= Tom Knapp =

American sharpshooter (1950–2013)

Thomas J. Knapp (September 30, 1950 – April 26, 2013) was an American exhibition sharpshooter.

==Television and media==
Knapp was featured on several television channels including The History Channel, Outdoor Channel, and Discovery Channel.
He also hosted Benelli’s American Birdhunter for 8 seasons.

==Records==
Knapp holds three world records for clay shooting. Those records included breaking ten simultaneously tossed clays while using a semi-automatic (a Benelli M2 Field), shotgun in 2.2 seconds, as well as breaking eight with a pump-action shotgun (a Benelli Nova Pump, in 2000).
He also won a world record for shooting nine clay targets thrown with a Benelli M1 Super 90 in 1993.

World Record No. 1 Knapp joined Benelli in 1993 when he set his first World record with his Benelli M1 Super 90 by throwing nine standard clay targets (using no assistance) and breaking them with individual shots in less than 2 seconds.

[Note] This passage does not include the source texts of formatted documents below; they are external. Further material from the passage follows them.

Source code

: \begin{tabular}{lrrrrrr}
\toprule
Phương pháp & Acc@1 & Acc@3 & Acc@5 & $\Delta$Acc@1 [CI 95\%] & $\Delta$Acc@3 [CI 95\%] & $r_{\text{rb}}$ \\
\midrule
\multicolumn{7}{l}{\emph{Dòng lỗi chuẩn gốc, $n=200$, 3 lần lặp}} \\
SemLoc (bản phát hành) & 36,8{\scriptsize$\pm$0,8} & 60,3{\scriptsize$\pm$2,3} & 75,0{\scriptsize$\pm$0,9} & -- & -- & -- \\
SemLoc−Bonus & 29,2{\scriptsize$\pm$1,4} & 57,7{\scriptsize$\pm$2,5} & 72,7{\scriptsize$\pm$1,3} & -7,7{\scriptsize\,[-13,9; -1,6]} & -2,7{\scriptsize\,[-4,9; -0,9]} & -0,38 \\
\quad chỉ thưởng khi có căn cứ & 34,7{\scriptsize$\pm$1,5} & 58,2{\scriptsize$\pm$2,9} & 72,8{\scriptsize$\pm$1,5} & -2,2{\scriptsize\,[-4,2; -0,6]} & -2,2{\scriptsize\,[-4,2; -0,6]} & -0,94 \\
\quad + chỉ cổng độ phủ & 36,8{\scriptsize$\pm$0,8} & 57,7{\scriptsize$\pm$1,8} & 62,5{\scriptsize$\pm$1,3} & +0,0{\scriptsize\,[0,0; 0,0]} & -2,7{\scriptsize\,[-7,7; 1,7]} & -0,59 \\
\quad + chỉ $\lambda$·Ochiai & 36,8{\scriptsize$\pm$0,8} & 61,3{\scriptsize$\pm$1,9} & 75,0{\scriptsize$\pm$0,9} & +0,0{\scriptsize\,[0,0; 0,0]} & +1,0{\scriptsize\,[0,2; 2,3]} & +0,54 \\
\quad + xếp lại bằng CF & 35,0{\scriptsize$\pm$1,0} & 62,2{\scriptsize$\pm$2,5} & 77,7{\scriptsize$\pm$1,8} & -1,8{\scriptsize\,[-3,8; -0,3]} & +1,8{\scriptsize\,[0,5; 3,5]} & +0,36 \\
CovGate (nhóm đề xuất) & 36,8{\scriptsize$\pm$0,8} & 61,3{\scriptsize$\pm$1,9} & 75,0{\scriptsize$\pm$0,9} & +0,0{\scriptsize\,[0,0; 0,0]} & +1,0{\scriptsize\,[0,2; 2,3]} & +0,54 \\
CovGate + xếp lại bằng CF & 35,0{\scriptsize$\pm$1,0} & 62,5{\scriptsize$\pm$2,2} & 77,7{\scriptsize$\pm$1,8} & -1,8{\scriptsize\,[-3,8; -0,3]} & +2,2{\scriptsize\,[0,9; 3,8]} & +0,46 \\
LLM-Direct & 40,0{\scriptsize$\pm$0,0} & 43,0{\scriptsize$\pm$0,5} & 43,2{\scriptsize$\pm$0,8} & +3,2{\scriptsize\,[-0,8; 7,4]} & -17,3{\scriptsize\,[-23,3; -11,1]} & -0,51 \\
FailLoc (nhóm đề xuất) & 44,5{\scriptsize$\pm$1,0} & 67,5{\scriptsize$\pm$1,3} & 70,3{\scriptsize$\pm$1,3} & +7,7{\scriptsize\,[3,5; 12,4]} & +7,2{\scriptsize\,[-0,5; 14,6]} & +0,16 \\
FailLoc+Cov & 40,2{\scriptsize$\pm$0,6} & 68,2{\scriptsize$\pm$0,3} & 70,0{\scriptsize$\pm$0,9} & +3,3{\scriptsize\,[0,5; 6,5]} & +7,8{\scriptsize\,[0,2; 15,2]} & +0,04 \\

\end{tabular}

World Record No. 2 On July 19, 2000, Knapp, with his pump shotgun in one hand, threw eight clay targets in the air with his other hand and broke every one of them with individual shots in 1.87 seconds.

World Record No. 3 In Murfreesboro, Tennessee, on October 20, 2004, Knapp, while using a 12-ga. Benelli M2 Field Semi-Auto Shotgun and extended magazine tube, launched ten clay targets into the air with one hand and shot all ten with individual shots in 2.2 seconds.